- **LISTED ENTRIES**
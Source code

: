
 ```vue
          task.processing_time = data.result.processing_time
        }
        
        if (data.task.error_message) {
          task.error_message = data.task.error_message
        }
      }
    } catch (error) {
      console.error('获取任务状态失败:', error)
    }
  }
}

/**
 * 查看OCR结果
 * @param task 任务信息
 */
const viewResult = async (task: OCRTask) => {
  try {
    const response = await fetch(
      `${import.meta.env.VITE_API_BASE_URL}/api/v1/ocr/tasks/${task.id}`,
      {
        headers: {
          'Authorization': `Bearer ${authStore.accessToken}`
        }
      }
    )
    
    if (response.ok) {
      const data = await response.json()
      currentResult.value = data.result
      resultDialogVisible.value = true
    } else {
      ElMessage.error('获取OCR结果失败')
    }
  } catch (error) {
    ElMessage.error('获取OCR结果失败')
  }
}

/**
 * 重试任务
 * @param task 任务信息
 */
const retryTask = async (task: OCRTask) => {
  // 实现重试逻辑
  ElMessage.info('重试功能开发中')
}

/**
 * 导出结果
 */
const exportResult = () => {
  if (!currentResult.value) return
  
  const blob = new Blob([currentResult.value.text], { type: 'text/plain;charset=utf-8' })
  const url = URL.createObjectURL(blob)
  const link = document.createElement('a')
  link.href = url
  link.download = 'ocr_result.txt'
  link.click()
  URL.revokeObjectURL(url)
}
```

- **WORK TO BE COMPLETED**
You are asked to transcribe the complete data exactly.

- **OUTPUT FOR THIS TASK**
Source code

:
 ```vue
          task.processing_time = data.result.processing_time
        }
        
        if (data.task.error_message) {
          task.error_message = data.task.error_message
        }
      }
    } catch (error) {
      console.error('获取任务状态失败:', error)
    }
  }
}

/**
 * 查看OCR结果
 * @param task 任务信息
 */
const viewResult = async (task: OCRTask) => {
  try {
    const response = await fetch(
      `${import.meta.env.VITE_API_BASE_URL}/api/v1/ocr/tasks/${task.id}`,
      {
        headers: {
          'Authorization': `Bearer ${authStore.accessToken}`
        }
      }
    )
    
    if (response.ok) {
      const data = await response.json()
      currentResult.value = data.result
      resultDialogVisible.value = true
    } else {
      ElMessage.error('获取OCR结果失败')
    }
  } catch (error) {
    ElMessage.error('获取OCR结果失败')
  }
}

/**
 * 重试任务
 * @param task 任务信息
 */
const retryTask = async (task: OCRTask) => {
  // 实现重试逻辑
  ElMessage.info('重试功能开发中')
}

/**
 * 导出结果
 */
const exportResult = () => {
  if (!currentResult.value) return
  
  const blob = new Blob([currentResult.value.text], { type: 'text/plain;charset=utf-8' })
  const url = URL.createObjectURL(blob)
  const link = document.createElement('a')
  link.href = url
  link.download = 'ocr_result.txt'
  link.click()
  URL.revokeObjectURL(url)
}
```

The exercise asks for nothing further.